EXTRACTED ENTRIES
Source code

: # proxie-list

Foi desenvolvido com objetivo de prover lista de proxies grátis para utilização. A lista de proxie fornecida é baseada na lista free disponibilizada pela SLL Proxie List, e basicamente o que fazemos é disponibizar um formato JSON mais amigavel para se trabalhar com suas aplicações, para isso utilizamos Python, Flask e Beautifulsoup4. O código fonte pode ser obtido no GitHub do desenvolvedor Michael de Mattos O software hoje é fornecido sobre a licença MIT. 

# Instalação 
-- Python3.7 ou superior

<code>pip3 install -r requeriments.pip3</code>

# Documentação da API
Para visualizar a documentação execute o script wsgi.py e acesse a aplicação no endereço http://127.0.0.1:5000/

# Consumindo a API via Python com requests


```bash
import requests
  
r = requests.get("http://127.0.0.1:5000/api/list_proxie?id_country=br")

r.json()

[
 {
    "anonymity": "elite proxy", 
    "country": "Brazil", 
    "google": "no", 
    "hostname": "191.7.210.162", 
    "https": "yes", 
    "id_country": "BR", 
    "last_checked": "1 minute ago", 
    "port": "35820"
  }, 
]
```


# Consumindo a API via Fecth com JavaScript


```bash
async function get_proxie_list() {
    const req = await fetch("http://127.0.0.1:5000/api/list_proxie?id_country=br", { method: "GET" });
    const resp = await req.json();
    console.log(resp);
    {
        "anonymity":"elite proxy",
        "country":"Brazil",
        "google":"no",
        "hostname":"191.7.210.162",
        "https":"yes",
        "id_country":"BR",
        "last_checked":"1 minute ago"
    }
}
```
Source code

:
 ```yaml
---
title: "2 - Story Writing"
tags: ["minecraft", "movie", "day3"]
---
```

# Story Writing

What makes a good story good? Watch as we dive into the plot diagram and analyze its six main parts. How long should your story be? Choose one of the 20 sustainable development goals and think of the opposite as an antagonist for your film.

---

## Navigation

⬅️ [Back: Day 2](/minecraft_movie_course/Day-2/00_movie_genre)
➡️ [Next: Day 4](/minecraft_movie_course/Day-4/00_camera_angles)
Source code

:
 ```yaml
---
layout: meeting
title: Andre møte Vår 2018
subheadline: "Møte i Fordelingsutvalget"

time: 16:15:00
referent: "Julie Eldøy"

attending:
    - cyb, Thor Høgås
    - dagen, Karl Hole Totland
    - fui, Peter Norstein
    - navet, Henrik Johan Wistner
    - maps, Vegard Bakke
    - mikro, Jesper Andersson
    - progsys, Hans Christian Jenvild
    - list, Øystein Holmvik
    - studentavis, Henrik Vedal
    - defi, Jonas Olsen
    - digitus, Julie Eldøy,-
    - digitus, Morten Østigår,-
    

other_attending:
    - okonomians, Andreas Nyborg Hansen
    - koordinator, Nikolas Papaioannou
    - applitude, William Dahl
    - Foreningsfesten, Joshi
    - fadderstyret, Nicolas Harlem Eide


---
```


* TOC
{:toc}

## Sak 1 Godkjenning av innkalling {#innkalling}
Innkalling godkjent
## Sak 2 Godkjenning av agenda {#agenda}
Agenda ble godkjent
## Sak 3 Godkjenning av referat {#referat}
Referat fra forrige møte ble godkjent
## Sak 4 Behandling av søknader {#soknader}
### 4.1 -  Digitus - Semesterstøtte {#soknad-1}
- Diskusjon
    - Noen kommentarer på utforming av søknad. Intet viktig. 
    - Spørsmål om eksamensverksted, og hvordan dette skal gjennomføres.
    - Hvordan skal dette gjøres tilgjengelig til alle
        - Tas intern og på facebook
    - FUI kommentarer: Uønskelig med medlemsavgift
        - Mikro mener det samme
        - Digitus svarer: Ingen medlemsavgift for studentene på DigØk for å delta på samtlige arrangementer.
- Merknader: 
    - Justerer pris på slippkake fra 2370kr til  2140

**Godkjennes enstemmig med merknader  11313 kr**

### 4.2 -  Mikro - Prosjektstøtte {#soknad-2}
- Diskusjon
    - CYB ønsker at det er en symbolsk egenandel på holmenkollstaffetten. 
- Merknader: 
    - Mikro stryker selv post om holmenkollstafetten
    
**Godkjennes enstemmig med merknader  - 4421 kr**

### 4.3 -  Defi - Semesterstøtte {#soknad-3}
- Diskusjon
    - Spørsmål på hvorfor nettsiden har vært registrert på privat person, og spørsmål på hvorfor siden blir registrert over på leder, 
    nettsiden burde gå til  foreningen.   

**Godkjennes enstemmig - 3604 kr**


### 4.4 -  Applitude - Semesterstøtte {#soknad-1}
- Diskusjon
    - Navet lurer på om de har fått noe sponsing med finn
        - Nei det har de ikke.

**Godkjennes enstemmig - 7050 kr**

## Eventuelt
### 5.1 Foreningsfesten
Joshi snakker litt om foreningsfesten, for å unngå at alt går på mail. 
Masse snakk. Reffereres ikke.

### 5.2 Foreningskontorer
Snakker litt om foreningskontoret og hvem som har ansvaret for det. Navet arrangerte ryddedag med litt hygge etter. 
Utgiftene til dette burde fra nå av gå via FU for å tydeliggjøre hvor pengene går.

ABOUT THIS EXERCISE
Word for word, restate the line with "- Mikro stryker" and all remaining lines of the material, stopping only at the final line.

TASK SOLUTION
    - Mikro stryker selv post om holmenkollstafetten
    
**Godkjennes enstemmig med merknader  - 4421 kr**

### 4.3 -  Defi - Semesterstøtte {#soknad-3}
- Diskusjon
    - Spørsmål på hvorfor nettsiden har vært registrert på privat person, og spørsmål på hvorfor siden blir registrert over på leder, 
    nettsiden burde gå til  foreningen.   

**Godkjennes enstemmig - 3604 kr**


### 4.4 -  Applitude - Semesterstøtte {#soknad-1}
- Diskusjon
    - Navet lurer på om de har fått noe sponsing med finn
        - Nei det har de ikke.

**Godkjennes enstemmig - 7050 kr**

## Eventuelt
### 5.1 Foreningsfesten
Joshi snakker litt om foreningsfesten, for å unngå at alt går på mail. 
Masse snakk. Reffereres ikke.

### 5.2 Foreningskontorer
Snakker litt om foreningskontoret og hvem som har ansvaret for det. Navet arrangerte ryddedag med litt hygge etter. 
Utgiftene til dette burde fra nå av gå via FU for å tydeliggjøre hvor pengene går.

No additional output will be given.